The distinction matters more than it sounds. A display cut like Uber Move can have tighter spacing and crisper detail that looks sharp at large sizes but gets muddy on a phone label; a text cut like Uber Move Text opens up the spacing and simplifies the shapes so a tiny “Your driver is arriving” stays legible. Using the right cut for the right size is one of the quiet reasons Uber’s interface feels clean.
What fonts did Uber use before?
Uber’s typographic history runs through a few stages:
- Clan Pro — early on, Uber licensed Clan Pro (by FontFont/Łukasz Dziedzic), a clean, versatile sans, for its branding.
- Uber Font / Uber Move (earlier custom work) — Uber later commissioned its own typeface, sometimes referred to as the “Uber Font,” as part of a major rebrand to gain ownership of its type.

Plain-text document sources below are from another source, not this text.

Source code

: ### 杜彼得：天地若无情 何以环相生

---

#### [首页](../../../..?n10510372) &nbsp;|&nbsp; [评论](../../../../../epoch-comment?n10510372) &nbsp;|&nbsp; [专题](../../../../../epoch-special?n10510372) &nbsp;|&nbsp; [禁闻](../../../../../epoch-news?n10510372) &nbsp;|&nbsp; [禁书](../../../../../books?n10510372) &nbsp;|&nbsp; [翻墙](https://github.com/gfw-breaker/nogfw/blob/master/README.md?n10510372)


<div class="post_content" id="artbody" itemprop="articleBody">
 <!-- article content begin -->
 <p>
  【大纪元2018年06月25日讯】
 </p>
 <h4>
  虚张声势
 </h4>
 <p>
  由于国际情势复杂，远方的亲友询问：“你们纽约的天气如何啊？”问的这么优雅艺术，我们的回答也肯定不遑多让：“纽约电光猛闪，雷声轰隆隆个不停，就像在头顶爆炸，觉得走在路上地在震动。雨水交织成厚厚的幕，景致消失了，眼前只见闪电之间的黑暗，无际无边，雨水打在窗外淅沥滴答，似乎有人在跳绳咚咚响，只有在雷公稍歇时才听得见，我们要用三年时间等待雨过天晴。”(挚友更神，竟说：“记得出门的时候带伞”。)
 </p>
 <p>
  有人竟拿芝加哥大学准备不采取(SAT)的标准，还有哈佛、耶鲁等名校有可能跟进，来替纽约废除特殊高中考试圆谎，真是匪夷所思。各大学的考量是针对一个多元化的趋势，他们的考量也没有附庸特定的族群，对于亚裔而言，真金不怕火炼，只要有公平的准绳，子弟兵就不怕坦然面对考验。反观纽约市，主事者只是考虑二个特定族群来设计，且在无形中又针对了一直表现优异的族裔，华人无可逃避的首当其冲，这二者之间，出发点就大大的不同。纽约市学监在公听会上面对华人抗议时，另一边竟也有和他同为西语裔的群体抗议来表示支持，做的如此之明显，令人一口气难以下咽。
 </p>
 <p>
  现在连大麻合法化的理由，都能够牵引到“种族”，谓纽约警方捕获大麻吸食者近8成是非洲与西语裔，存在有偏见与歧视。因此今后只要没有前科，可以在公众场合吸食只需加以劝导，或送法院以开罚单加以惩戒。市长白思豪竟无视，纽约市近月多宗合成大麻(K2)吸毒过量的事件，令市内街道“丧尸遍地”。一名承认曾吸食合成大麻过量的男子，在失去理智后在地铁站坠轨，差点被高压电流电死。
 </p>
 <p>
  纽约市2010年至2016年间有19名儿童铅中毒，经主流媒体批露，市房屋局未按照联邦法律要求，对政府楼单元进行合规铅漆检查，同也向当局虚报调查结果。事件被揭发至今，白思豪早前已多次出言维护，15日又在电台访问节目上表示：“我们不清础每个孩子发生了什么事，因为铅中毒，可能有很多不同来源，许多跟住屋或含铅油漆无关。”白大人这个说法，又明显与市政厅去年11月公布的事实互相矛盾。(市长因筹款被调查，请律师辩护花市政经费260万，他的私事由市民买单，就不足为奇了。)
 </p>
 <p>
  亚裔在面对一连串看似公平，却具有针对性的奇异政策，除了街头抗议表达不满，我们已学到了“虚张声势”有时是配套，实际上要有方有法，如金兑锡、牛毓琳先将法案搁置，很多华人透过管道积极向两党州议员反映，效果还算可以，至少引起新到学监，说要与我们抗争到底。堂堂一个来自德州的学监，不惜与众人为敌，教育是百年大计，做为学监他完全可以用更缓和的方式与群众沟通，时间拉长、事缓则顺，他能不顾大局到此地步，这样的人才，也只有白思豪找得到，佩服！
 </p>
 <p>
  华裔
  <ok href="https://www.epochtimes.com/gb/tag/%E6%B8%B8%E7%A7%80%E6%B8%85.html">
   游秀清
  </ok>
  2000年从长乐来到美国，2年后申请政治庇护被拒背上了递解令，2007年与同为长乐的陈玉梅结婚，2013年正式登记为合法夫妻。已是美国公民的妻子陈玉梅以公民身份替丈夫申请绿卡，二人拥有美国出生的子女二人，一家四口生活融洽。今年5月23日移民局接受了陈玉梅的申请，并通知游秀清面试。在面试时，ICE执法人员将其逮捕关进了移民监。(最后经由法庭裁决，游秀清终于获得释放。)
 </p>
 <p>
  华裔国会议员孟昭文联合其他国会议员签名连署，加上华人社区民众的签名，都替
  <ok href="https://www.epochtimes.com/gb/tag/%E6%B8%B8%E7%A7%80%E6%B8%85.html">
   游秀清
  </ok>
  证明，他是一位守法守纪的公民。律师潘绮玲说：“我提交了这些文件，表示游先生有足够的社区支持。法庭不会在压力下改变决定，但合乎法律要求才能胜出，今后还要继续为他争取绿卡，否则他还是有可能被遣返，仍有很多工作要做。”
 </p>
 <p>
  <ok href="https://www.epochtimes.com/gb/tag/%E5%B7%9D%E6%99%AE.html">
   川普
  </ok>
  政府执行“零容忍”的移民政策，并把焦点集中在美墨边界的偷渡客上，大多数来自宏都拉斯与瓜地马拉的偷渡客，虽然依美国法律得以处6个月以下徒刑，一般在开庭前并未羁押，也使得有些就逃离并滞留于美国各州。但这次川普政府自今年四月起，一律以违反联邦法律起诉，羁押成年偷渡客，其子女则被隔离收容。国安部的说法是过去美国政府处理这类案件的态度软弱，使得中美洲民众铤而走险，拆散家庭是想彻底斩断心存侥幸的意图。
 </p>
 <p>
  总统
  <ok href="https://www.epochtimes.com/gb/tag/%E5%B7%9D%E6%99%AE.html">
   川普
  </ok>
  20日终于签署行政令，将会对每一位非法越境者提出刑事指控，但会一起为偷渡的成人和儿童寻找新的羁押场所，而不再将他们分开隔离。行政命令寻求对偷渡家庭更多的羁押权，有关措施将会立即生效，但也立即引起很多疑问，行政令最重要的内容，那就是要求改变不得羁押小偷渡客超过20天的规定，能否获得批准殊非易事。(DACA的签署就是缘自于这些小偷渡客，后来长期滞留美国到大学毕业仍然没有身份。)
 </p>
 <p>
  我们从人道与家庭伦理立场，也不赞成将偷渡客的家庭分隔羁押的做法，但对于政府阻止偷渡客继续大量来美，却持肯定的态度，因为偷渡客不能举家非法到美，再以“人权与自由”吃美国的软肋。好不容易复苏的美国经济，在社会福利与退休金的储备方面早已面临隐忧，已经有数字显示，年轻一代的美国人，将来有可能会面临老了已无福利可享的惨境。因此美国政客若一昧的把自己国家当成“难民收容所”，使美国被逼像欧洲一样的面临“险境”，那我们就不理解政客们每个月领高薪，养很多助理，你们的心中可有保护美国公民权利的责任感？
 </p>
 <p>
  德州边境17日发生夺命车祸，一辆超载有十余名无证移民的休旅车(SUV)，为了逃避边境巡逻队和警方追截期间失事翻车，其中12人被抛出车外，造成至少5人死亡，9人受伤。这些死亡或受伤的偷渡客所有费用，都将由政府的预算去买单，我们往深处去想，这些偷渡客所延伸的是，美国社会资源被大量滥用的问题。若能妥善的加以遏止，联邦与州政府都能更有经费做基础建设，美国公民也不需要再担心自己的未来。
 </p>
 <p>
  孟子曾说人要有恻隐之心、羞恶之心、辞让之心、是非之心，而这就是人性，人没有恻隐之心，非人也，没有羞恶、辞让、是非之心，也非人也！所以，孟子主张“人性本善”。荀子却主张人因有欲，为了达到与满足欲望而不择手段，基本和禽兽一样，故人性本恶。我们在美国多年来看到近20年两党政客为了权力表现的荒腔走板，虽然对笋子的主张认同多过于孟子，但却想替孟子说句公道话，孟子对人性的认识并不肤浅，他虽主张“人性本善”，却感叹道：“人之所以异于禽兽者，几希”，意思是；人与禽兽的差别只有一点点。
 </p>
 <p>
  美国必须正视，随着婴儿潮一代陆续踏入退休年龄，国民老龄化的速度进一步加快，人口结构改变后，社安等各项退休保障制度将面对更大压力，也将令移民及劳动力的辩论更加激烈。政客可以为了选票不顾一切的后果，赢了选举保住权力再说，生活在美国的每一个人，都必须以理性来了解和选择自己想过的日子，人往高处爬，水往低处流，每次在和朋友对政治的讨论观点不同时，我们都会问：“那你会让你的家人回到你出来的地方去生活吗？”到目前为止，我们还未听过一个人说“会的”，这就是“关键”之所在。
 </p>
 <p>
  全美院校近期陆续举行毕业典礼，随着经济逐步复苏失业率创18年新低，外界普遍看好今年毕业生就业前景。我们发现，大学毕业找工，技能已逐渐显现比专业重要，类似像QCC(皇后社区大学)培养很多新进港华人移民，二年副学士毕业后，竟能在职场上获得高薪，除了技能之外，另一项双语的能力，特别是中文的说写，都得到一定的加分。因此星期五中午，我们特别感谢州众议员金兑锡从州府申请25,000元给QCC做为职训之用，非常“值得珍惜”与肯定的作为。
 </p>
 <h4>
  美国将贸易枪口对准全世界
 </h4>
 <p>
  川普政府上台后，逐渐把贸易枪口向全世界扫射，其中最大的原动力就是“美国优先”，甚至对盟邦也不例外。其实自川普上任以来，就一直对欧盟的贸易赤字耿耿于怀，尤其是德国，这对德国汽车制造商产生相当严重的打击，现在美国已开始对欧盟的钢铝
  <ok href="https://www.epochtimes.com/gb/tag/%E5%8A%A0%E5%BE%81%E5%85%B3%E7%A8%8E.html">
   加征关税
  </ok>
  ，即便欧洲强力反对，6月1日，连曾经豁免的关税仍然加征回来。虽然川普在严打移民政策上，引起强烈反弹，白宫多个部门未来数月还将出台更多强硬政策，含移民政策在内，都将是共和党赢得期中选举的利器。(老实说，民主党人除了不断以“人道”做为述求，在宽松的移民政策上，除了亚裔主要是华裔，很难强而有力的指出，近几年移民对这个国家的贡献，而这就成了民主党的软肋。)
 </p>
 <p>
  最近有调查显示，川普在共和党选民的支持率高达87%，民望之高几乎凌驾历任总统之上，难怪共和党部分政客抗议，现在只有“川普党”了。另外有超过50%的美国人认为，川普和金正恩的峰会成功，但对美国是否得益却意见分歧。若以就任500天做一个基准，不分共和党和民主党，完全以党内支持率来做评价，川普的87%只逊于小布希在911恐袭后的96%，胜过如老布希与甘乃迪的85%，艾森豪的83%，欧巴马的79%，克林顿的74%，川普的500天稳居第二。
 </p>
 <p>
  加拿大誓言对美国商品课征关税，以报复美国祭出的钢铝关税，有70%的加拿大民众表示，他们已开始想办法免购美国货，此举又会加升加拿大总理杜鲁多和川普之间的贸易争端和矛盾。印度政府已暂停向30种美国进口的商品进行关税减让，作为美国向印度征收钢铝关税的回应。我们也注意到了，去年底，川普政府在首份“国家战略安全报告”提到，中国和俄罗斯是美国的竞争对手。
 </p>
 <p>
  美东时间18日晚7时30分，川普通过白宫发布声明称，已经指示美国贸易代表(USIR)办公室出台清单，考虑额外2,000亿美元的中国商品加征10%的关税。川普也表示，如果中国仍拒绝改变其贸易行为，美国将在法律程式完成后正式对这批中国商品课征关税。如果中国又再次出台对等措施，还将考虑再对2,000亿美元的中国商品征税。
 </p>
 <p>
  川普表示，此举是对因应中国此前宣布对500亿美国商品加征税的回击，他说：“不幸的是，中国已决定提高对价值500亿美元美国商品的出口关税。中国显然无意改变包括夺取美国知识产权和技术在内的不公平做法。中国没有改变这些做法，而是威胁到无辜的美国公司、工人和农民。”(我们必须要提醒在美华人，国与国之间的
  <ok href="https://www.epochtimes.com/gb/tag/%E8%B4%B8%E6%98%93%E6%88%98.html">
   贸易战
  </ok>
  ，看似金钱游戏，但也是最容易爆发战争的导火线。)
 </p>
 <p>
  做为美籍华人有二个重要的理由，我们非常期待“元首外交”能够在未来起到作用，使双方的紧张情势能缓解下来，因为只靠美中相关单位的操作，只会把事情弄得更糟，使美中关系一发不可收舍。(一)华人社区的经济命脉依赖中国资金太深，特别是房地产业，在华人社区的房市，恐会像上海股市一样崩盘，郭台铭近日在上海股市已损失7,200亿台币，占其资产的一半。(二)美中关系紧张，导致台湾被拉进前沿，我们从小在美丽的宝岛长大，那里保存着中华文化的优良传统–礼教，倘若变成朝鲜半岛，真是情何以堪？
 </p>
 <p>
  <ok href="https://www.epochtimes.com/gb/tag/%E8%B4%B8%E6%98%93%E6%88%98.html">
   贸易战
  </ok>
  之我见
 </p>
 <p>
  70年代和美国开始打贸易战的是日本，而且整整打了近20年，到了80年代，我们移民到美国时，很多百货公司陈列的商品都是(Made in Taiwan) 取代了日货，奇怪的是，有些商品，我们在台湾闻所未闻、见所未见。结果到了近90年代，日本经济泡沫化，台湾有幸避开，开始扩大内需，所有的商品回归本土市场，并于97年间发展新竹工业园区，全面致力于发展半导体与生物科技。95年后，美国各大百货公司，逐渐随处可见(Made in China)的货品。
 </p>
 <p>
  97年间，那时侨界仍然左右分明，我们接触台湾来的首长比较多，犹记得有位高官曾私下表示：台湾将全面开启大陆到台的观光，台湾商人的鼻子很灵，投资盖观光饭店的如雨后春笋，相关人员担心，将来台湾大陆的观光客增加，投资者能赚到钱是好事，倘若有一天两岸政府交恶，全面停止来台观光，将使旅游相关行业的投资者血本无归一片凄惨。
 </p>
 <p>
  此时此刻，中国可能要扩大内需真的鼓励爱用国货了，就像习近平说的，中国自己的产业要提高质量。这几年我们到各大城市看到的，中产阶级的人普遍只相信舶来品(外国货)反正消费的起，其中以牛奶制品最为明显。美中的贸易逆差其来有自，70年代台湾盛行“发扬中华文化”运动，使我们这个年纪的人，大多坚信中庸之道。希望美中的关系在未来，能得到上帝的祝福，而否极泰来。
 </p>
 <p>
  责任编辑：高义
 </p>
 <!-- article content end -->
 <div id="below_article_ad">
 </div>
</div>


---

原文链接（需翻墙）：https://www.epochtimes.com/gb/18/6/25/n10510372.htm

- Uber Move & Uber Move Text (current) — the present system, splitting display and text into two optimized faces.
The throughline is a steady move away from licensed fonts toward fully owned, custom type — the same path many large brands take as they scale.
Can you download the Uber font?
No — Uber Move and Uber Move Text are proprietary custom typefaces reserved for Uber and are not available to download or license. Clan Pro, which Uber used earlier, is a paid commercial font you can license from FontFont for your own work. As always, you must not reproduce the Uber wordmark, which is a trademark. See our font licensing guide for licensing these correctly.
What’s a free Uber font alternative?
Uber Move’s defining quality is a clean, neutral, lightly geometric sans. The best free matches are:
- Inter (free) — a neutral, highly legible neo-grotesque sans on Google Fonts; an excellent free stand-in for Uber Move Text in UI.
- Manrope (free) — a modern geometric sans with a confident, clean tone close to Uber Move’s display feel.
- Work Sans (free) — a versatile grotesque-influenced sans that works for both headlines and body.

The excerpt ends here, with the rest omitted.